With that kind of momentum, candidates running for Congress would have defense of marriage as a talking point this year. It would also force the issue to the forefront in a Republican Party where there are still powerful forces that want a “big tent Republicanism” that is economically conservative but socially licentious.

Imagine the energy that would be generated by forcing the discussion of marriage right onto the congressional agenda in 2010, just as control of the Senate and House may be up for grabs.

President George W. Bush urged Congress to pass such a constitutional amendment in 2004. The amendment went nowhere, in part because many Democrats covertly supported homosexual “marriage,” in part because Republicans wanted to avoid controversy, and in part because both sides found it convenient to use the excuse of being “moderate” and claiming that there was no reason to “federalize” the question. Why change the Constitution, they asked, when a simple law might be enough? The result was the 1996 Defense of Marriage Act (Doma).

The past six years have shown just how far the legal culture has deteriorated. Absent a federal constitutional prohibition, state courts have freely invented a right to homosexual “marriage” in their state constitutions. Doma itself is insufficient, for two reasons. One, what one Congress enacts, another can repeal. And two, because a constitutional amendment creates an ethos — a mindset, a legal culture — that makes its violation far more difficult.

The pro-life struggle should be illustrative. Absent a human-life amendment, pro-lifers have spent 37 years fighting incremental battles about important but secondary issues — banning partial-birth abortions, limiting taxpayer funding of abortion or protecting the rights of parents vis-à-vis their minor daughters. We have won many small victories, but the corrupting effects of Roe v. Wade have so metastasized in the American legal system that even these incremental victories remain tenuous and under constant assault.

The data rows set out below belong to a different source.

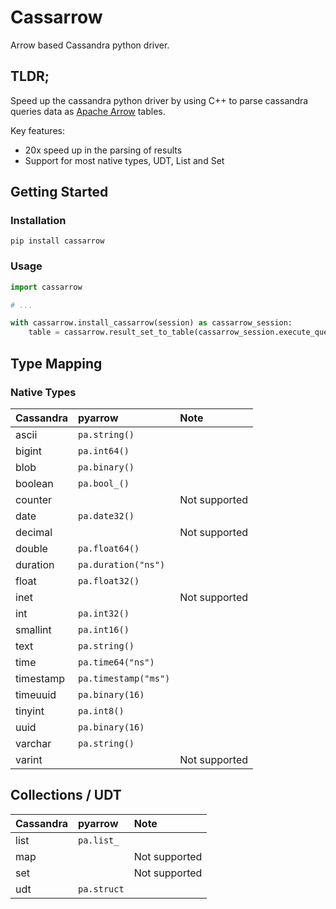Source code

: # Cassarrow

Arrow based Cassandra python driver. 

## TLDR;

Speed up the cassandra python driver by using C++ to parse cassandra queries data as [Apache Arrow](https://arrow.apache.org/) tables.

Key features:
* 20x speed up in the parsing of results
* Support for most native types, UDT, List and Set

## Getting Started

### Installation

```shell
pip install cassarrow
```

### Usage

```python
import cassarrow

# ...

with cassarrow.install_cassarrow(session) as cassarrow_session:
    table = cassarrow.result_set_to_table(cassarrow_session.execute_query("SELECT * FROM my_table"))
```

## Type Mapping

### Native Types

| Cassandra   | pyarrow              | Note          |
|:------------|:---------------------|:--------------|
| ascii       | `pa.string()`        |               |
| bigint      | `pa.int64()`         |               |
| blob        | `pa.binary()`        |               |
| boolean     | `pa.bool_()`         |               |
| counter     |                      | Not supported |
| date        | `pa.date32()`        |               |
| decimal     |                      | Not supported |
| double      | `pa.float64()`       |               |
| duration    | `pa.duration("ns")`  |               |
| float       | `pa.float32()`       |               |
| inet        |                      | Not supported |
| int         | `pa.int32()`         |               |
| smallint    | `pa.int16()`         |               |
| text        | `pa.string()`        |               |
| time        | `pa.time64("ns")`    |               |
| timestamp   | `pa.timestamp("ms")` |               |
| timeuuid    | `pa.binary(16)`      |               |
| tinyint     | `pa.int8()`          |               |
| uuid        | `pa.binary(16)`      |               |
| varchar     | `pa.string()`        |               |
| varint      |                      | Not supported |


## Collections / UDT

| Cassandra   | pyarrow     | Note          |
|:------------|:------------|:--------------|
| list        | `pa.list_`  |               |
| map         |             | Not supported |
| set         |             | Not supported |
| udt         | `pa.struct` |               |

What we need is a clear resolution of the protection of marriage on the level of legal principle. The U.S. Constitution should say that marriage is a union of a man and a woman. Period. Such a resolution would not necessarily exclude civil unions and other accommodations, but it would prevent legislatures, courts and Congress from making such ersatz unions the legal equivalents of marriage, with all the rights and privileges of marriage.

It would also undo the mischief already wrought in some states, like Massachusetts, Vermont and Connecticut, since the supremacy of federal law would make contrary state policies unconstitutional.

The moment has arrived to start protecting marriage effectively in our legal culture — not by piecemeal victories at the ballot box in Maine or the votes in the New York Senate, but at the level of constitutional principle.

Using the call for a constitutional convention to build and capitalize on that momentum — both during this congressional election year and in preparation for the next presidential election — only seems sensible.

David Yves Braun is the pen name of a government

employee who wishes to remain anonymous.